A complexidade, ou um fenômeno complexo, possui concomitantemente dois pólos, um empírico e outro lógico (MORIN, 1996). O primeiro ocorre quando se produz grande quantidade de ações, interações e retroações demasiado difíceis de mapear e prever, ou seja, quando as interações que ocorrem são tais que tudo acaba por estar interligado. Também há uma dialógica entre ordem e desordem das interações (MORIN, 1982). Já o segundo deriva da percepção de que a lógica dedutiva de um sistema de conhecimento não consegue explicar um fenômeno por possuir simultaneamente explicações antagônicas, contraditórias, mas cabíveis (MORIN, 1996). Assim, Morin (1996) aponta para uma quebra paradigmática que estaria conduzindo à questão da complexidade.

Nesse sentido, quando aqui se propõe pensar, refletir um fenômeno, que por sua natureza política pode ser analisado segundo a ótica das mais variadas áreas do conhecimento e grupos sociais, sem, contudo, reduzir sua explicação a apenas uma destas, ou a um desses, perscruta-se um tema complexo. O fenômeno em questão é concebido como uma totalidade não redutível às partes, visão essa que é antagônica a uma visão simplificadora (disjunção-redução).

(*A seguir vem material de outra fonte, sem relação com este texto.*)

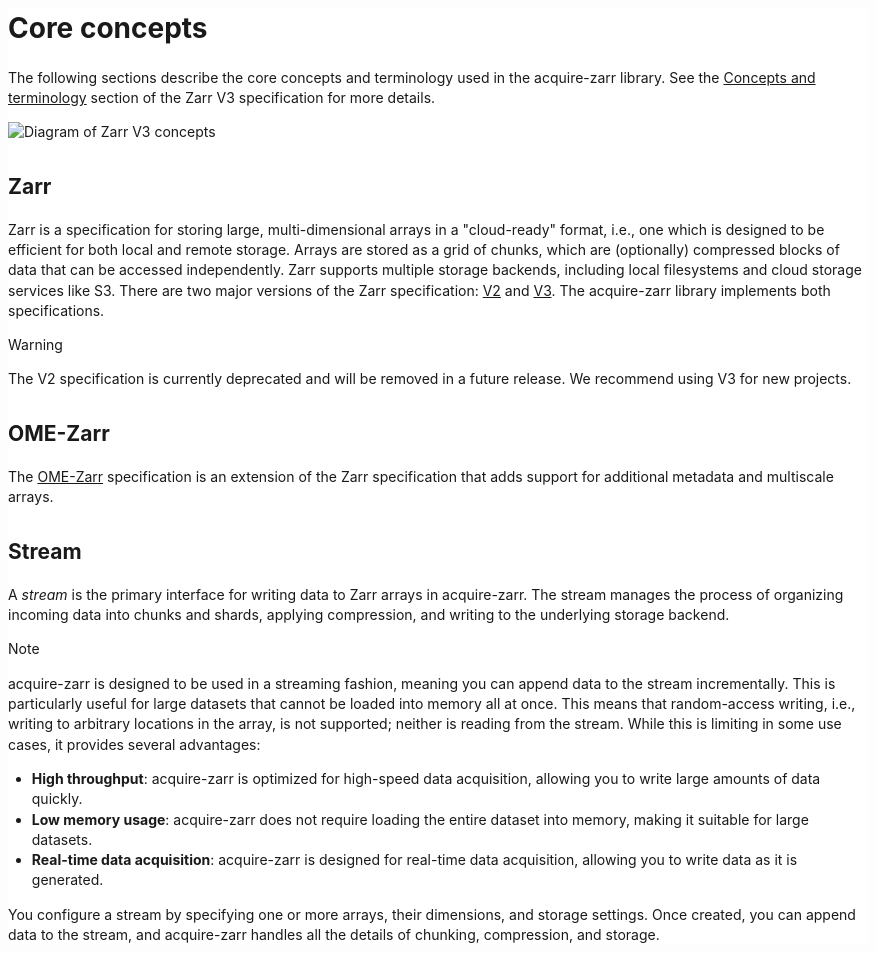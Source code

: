 # Core concepts

The following sections describe the core concepts and terminology used in the acquire-zarr library.
See the [Concepts and terminology](https://zarr-specs.readthedocs.io/en/latest/v3/core/index.html#concepts-and-terminology) section of the Zarr V3 specification for more details.

![Diagram of Zarr V3 concepts](https://zarr-specs.readthedocs.io/en/latest/_images/terminology-hierarchy.excalidraw.png)

## Zarr

Zarr is a specification for storing large, multi-dimensional arrays in a "cloud-ready" format, i.e., one which is designed to be efficient for both local and remote storage.
Arrays are stored as a grid of chunks, which are (optionally) compressed blocks of data that can be accessed independently.
Zarr supports multiple storage backends, including local filesystems and cloud storage services like S3.
There are two major versions of the Zarr specification: [V2](https://zarr-specs.readthedocs.io/en/latest/v2/v2.0.html) and [V3](https://zarr-specs.readthedocs.io/en/latest/v3/core/index.html).
The acquire-zarr library implements both specifications.

> [!WARNING]
> The V2 specification is currently deprecated and will be removed in a future release.
> We recommend using V3 for new projects.

## OME-Zarr

The [OME-Zarr](https://ngff.openmicroscopy.org/latest/) specification is an extension of the Zarr specification that adds support for additional metadata and multiscale arrays.

## Stream

A *stream* is the primary interface for writing data to Zarr arrays in acquire-zarr.
The stream manages the process of organizing incoming data into chunks and shards, applying compression, and writing to the underlying storage backend.

> [!NOTE]
> acquire-zarr is designed to be used in a streaming fashion, meaning you can append data to the stream incrementally.
> This is particularly useful for large datasets that cannot be loaded into memory all at once.
> This means that random-access writing, i.e., writing to arbitrary locations in the array, is not supported; neither is reading from the stream.
> While this is limiting in some use cases, it provides several advantages:
> - **High throughput**: acquire-zarr is optimized for high-speed data acquisition, allowing you to write large amounts of data quickly.
> - **Low memory usage**: acquire-zarr does not require loading the entire dataset into memory, making it suitable for large datasets.
> - **Real-time data acquisition**: acquire-zarr is designed for real-time data acquisition, allowing you to write data as it is generated.

You configure a stream by specifying one or more arrays, their dimensions, and storage settings.
Once created, you can append data to the stream, and acquire-zarr handles all the details of chunking, compression, and storage.
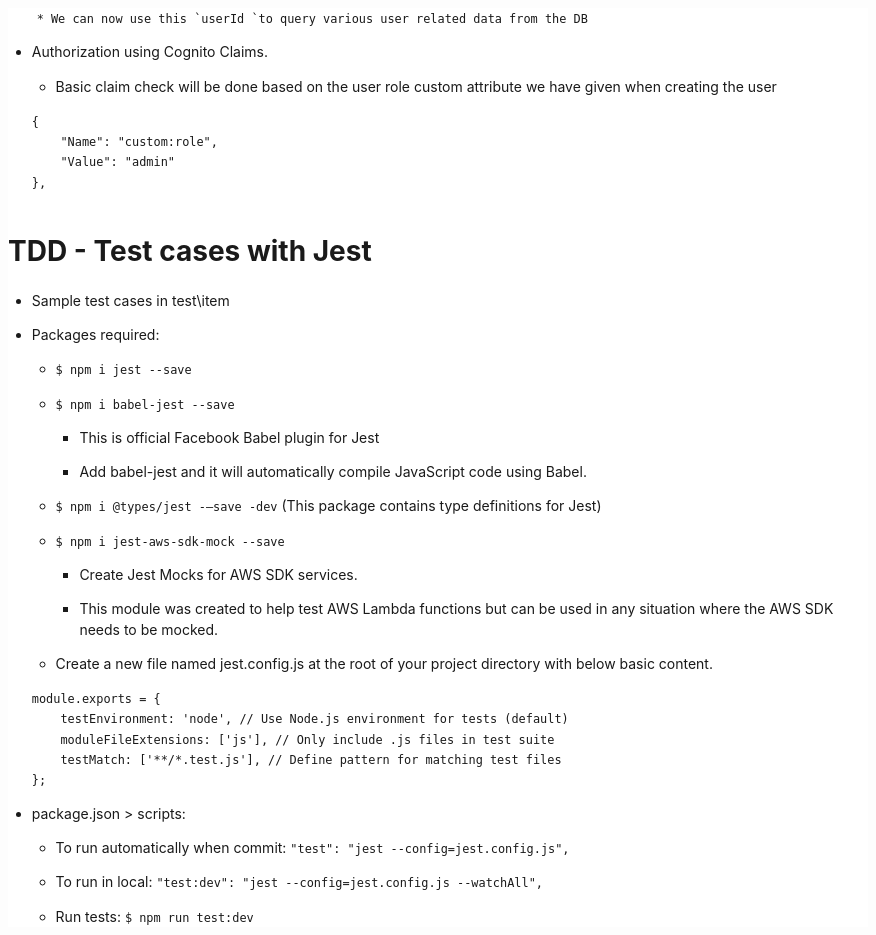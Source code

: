        * We can now use this `userId `to query various user related data from the DB

* Authorization using Cognito Claims.

    * Basic claim check will be done based on the user role custom attribute we have given when creating the user

    ```
    {
        "Name": "custom:role",
        "Value": "admin"
    },
    ```

# TDD - Test cases with Jest

  
  
  

* Sample test cases in test\item

* Packages required:

    *  `$ npm i jest --save`

    *  `$ npm i babel-jest --save`

        * This is official Facebook Babel plugin for Jest

        * Add babel-jest and it will automatically compile JavaScript code using Babel.

    *  `$ npm i @types/jest -–save -dev` (This package contains type definitions for Jest)

    *  `$ npm i jest-aws-sdk-mock --save`

        * Create Jest Mocks for AWS SDK services.

        * This module was created to help test AWS Lambda functions but can be used in any situation where the AWS SDK needs to be mocked.

    * Create a new file named jest.config.js at the root of your project directory with below basic content.

  
    ```
    module.exports = {
        testEnvironment: 'node', // Use Node.js environment for tests (default)
        moduleFileExtensions: ['js'], // Only include .js files in test suite
        testMatch: ['**/*.test.js'], // Define pattern for matching test files
    };
    ```

* package.json > scripts:

    * To run automatically when commit: `"test": "jest --config=jest.config.js",`

    * To run in local: `"test:dev": "jest --config=jest.config.js --watchAll",`

    * Run tests: `$ npm run test:dev`
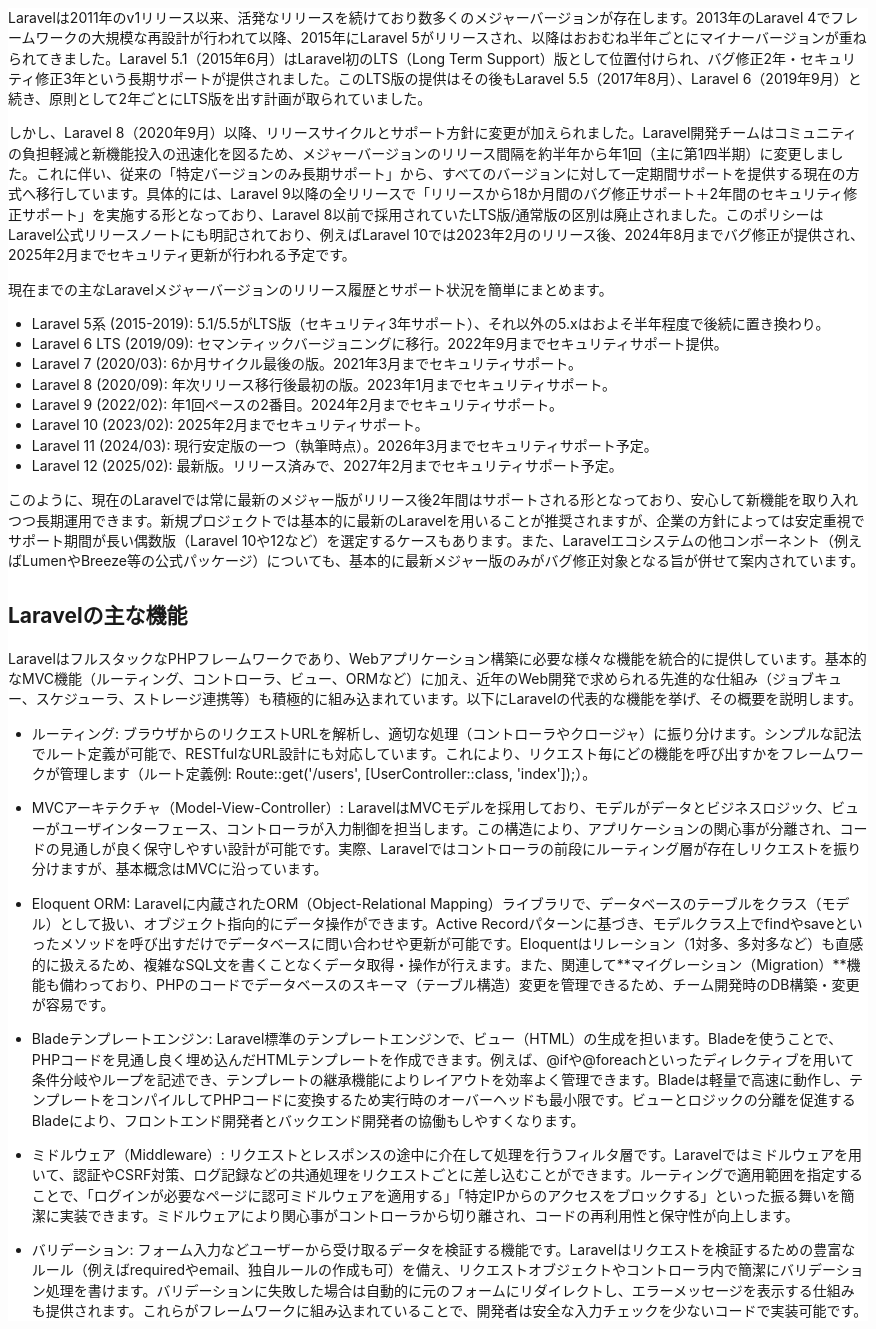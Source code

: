 Laravelは2011年のv1リリース以来、活発なリリースを続けており数多くのメジャーバージョンが存在します。2013年のLaravel 4でフレームワークの大規模な再設計が行われて以降、2015年にLaravel 5がリリースされ、以降はおおむね半年ごとにマイナーバージョンが重ねられてきました。Laravel 5.1（2015年6月）はLaravel初のLTS（Long Term Support）版として位置付けられ、バグ修正2年・セキュリティ修正3年という長期サポートが提供されました。このLTS版の提供はその後もLaravel 5.5（2017年8月）、Laravel 6（2019年9月）と続き、原則として2年ごとにLTS版を出す計画が取られていました。

しかし、Laravel 8（2020年9月）以降、リリースサイクルとサポート方針に変更が加えられました。Laravel開発チームはコミュニティの負担軽減と新機能投入の迅速化を図るため、メジャーバージョンのリリース間隔を約半年から年1回（主に第1四半期）に変更しました。これに伴い、従来の「特定バージョンのみ長期サポート」から、すべてのバージョンに対して一定期間サポートを提供する現在の方式へ移行しています。具体的には、Laravel 9以降の全リリースで「リリースから18か月間のバグ修正サポート＋2年間のセキュリティ修正サポート」を実施する形となっており、Laravel 8以前で採用されていたLTS版/通常版の区別は廃止されました。このポリシーはLaravel公式リリースノートにも明記されており、例えばLaravel 10では2023年2月のリリース後、2024年8月までバグ修正が提供され、2025年2月までセキュリティ更新が行われる予定です。

現在までの主なLaravelメジャーバージョンのリリース履歴とサポート状況を簡単にまとめます。

- Laravel 5系 (2015-2019): 5.1/5.5がLTS版（セキュリティ3年サポート）、それ以外の5.xはおよそ半年程度で後続に置き換わり。
- Laravel 6 LTS (2019/09): セマンティックバージョニングに移行。2022年9月までセキュリティサポート提供。
- Laravel 7 (2020/03): 6か月サイクル最後の版。2021年3月までセキュリティサポート。
- Laravel 8 (2020/09): 年次リリース移行後最初の版。2023年1月までセキュリティサポート。
- Laravel 9 (2022/02): 年1回ペースの2番目。2024年2月までセキュリティサポート。
- Laravel 10 (2023/02): 2025年2月までセキュリティサポート。
- Laravel 11 (2024/03): 現行安定版の一つ（執筆時点）。2026年3月までセキュリティサポート予定。
- Laravel 12 (2025/02): 最新版。リリース済みで、2027年2月までセキュリティサポート予定。

このように、現在のLaravelでは常に最新のメジャー版がリリース後2年間はサポートされる形となっており、安心して新機能を取り入れつつ長期運用できます。新規プロジェクトでは基本的に最新のLaravelを用いることが推奨されますが、企業の方針によっては安定重視でサポート期間が長い偶数版（Laravel 10や12など）を選定するケースもあります。また、Laravelエコシステムの他コンポーネント（例えばLumenやBreeze等の公式パッケージ）についても、基本的に最新メジャー版のみがバグ修正対象となる旨が併せて案内されています。

## Laravelの主な機能

LaravelはフルスタックなPHPフレームワークであり、Webアプリケーション構築に必要な様々な機能を統合的に提供しています。基本的なMVC機能（ルーティング、コントローラ、ビュー、ORMなど）に加え、近年のWeb開発で求められる先進的な仕組み（ジョブキュー、スケジューラ、ストレージ連携等）も積極的に組み込まれています。以下にLaravelの代表的な機能を挙げ、その概要を説明します。

- ルーティング: ブラウザからのリクエストURLを解析し、適切な処理（コントローラやクロージャ）に振り分けます。シンプルな記法でルート定義が可能で、RESTfulなURL設計にも対応しています。これにより、リクエスト毎にどの機能を呼び出すかをフレームワークが管理します（ルート定義例: Route::get('/users', [UserController::class, 'index']);）。

- MVCアーキテクチャ（Model-View-Controller）: LaravelはMVCモデルを採用しており、モデルがデータとビジネスロジック、ビューがユーザインターフェース、コントローラが入力制御を担当します。この構造により、アプリケーションの関心事が分離され、コードの見通しが良く保守しやすい設計が可能です。実際、Laravelではコントローラの前段にルーティング層が存在しリクエストを振り分けますが、基本概念はMVCに沿っています。

- Eloquent ORM: Laravelに内蔵されたORM（Object-Relational Mapping）ライブラリで、データベースのテーブルをクラス（モデル）として扱い、オブジェクト指向的にデータ操作ができます。Active Recordパターンに基づき、モデルクラス上でfindやsaveといったメソッドを呼び出すだけでデータベースに問い合わせや更新が可能です。Eloquentはリレーション（1対多、多対多など）も直感的に扱えるため、複雑なSQL文を書くことなくデータ取得・操作が行えます。また、関連して**マイグレーション（Migration）**機能も備わっており、PHPのコードでデータベースのスキーマ（テーブル構造）変更を管理できるため、チーム開発時のDB構築・変更が容易です。

- Bladeテンプレートエンジン: Laravel標準のテンプレートエンジンで、ビュー（HTML）の生成を担います。Bladeを使うことで、PHPコードを見通し良く埋め込んだHTMLテンプレートを作成できます。例えば、@ifや@foreachといったディレクティブを用いて条件分岐やループを記述でき、テンプレートの継承機能によりレイアウトを効率よく管理できます。Bladeは軽量で高速に動作し、テンプレートをコンパイルしてPHPコードに変換するため実行時のオーバーヘッドも最小限です。ビューとロジックの分離を促進するBladeにより、フロントエンド開発者とバックエンド開発者の協働もしやすくなります。

- ミドルウェア（Middleware）: リクエストとレスポンスの途中に介在して処理を行うフィルタ層です。Laravelではミドルウェアを用いて、認証やCSRF対策、ログ記録などの共通処理をリクエストごとに差し込むことができます。ルーティングで適用範囲を指定することで、「ログインが必要なページに認可ミドルウェアを適用する」「特定IPからのアクセスをブロックする」といった振る舞いを簡潔に実装できます。ミドルウェアにより関心事がコントローラから切り離され、コードの再利用性と保守性が向上します。

- バリデーション: フォーム入力などユーザーから受け取るデータを検証する機能です。Laravelはリクエストを検証するための豊富なルール（例えばrequiredやemail、独自ルールの作成も可）を備え、リクエストオブジェクトやコントローラ内で簡潔にバリデーション処理を書けます。バリデーションに失敗した場合は自動的に元のフォームにリダイレクトし、エラーメッセージを表示する仕組みも提供されます。これらがフレームワークに組み込まれていることで、開発者は安全な入力チェックを少ないコードで実装可能です。
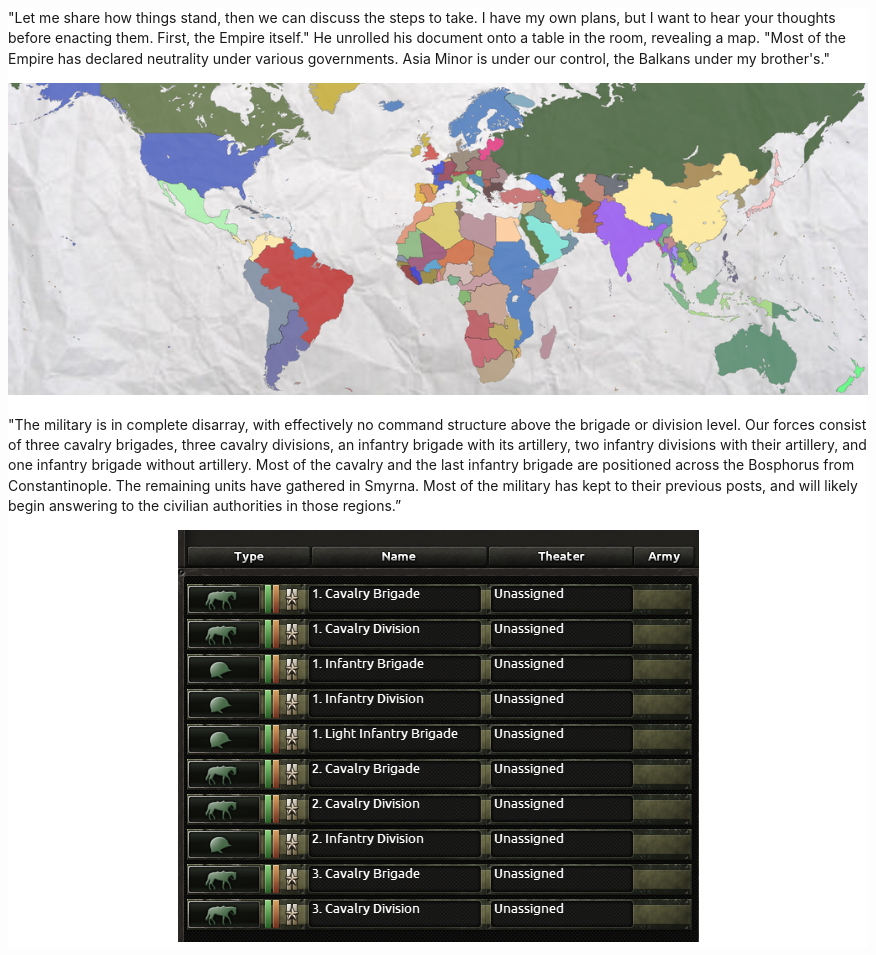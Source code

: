 
"Let me share how things stand, then we can discuss the steps to take. I have my own plans, but I want to hear your thoughts before enacting them. First, the Empire itself." He unrolled his document onto a table in the room, revealing a map. "Most of the Empire has declared neutrality under various governments. Asia Minor is under our control, the Balkans under my brother's."

<p align="center"><img src="/assets/tesb_images/113-7.png"></p>  

"The military is in complete disarray, with effectively no command structure above the brigade or division level. Our forces consist of three cavalry brigades, three cavalry divisions, an infantry brigade with its artillery, two infantry divisions with their artillery, and one infantry brigade without artillery. Most of the cavalry and the last infantry brigade are positioned across the Bosphorus from Constantinople. The remaining units have gathered in Smyrna. Most of the military has kept to their previous posts, and will likely begin answering to the civilian authorities in those regions.”

<p align="center"><img src="/assets/tesb_images/113-8.png"></p>  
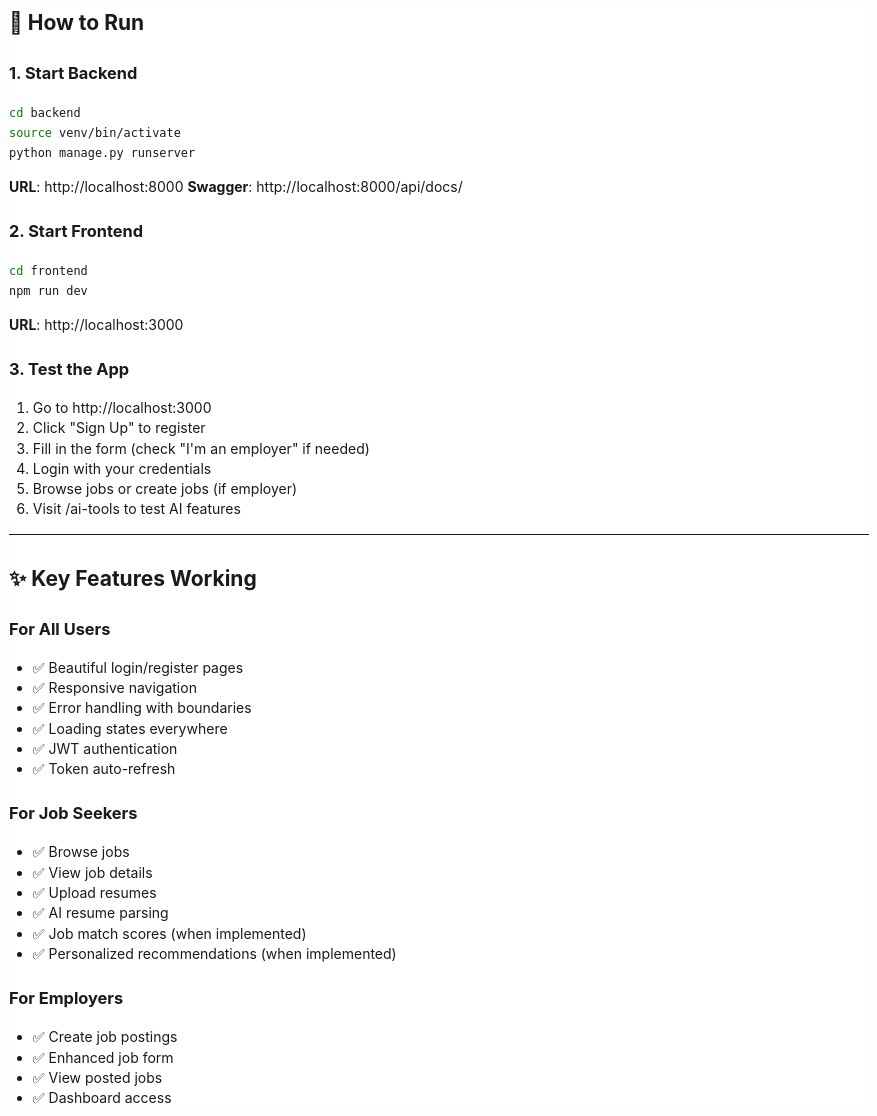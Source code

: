 
## 🚀 How to Run

### 1. Start Backend
```bash
cd backend
source venv/bin/activate
python manage.py runserver
```
**URL**: http://localhost:8000
**Swagger**: http://localhost:8000/api/docs/

### 2. Start Frontend
```bash
cd frontend
npm run dev
```
**URL**: http://localhost:3000

### 3. Test the App
1. Go to http://localhost:3000
2. Click "Sign Up" to register
3. Fill in the form (check "I'm an employer" if needed)
4. Login with your credentials
5. Browse jobs or create jobs (if employer)
6. Visit /ai-tools to test AI features

---

## ✨ Key Features Working

### For All Users
- ✅ Beautiful login/register pages
- ✅ Responsive navigation
- ✅ Error handling with boundaries
- ✅ Loading states everywhere
- ✅ JWT authentication
- ✅ Token auto-refresh

### For Job Seekers
- ✅ Browse jobs
- ✅ View job details
- ✅ Upload resumes
- ✅ AI resume parsing
- ✅ Job match scores (when implemented)
- ✅ Personalized recommendations (when implemented)

### For Employers
- ✅ Create job postings
- ✅ Enhanced job form
- ✅ View posted jobs
- ✅ Dashboard access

O tema desta tese insere-se no pólo empírico da complexidade. As interações e retroações são variáveis e dinâmicas de acordo com os contextos em que ocorrem, uma vez que se está lidando com valores de grupos com interesses diferenciados sobre o território. Por sua vez, tal reflexão está contida numa discussão maior em que a ciência é concebida a partir do debate sobre a sociedade. Isso implica na revisão de conceitos múltiplos que retroagirão sobre cada uma das disciplinas científicas que se envolverem no processo participativo de planejamento urbano, em um ciclo virtualmente sem fim. Nesse sentido vale lembrar a necessidade de não haver dominação de nenhuma das áreas envolvidas na tentativa de elaborar o planejamento urbano político. Segundo Morin (1982), este é um problema comum da interdisciplinaridade, que parte da delimitação das fronteiras de cada área envolvida e acaba por subjugar umas a apenas uma. Ao contrário, dentro de um paradigma complexo procura-se a comunicação entre as áreas envolvidas por meio do enraizar de umas nas outras em função do tema, ou seja, se busca a

transdisciplinaridade por se compreender que a ciência da atualidade lida com problemas complexos.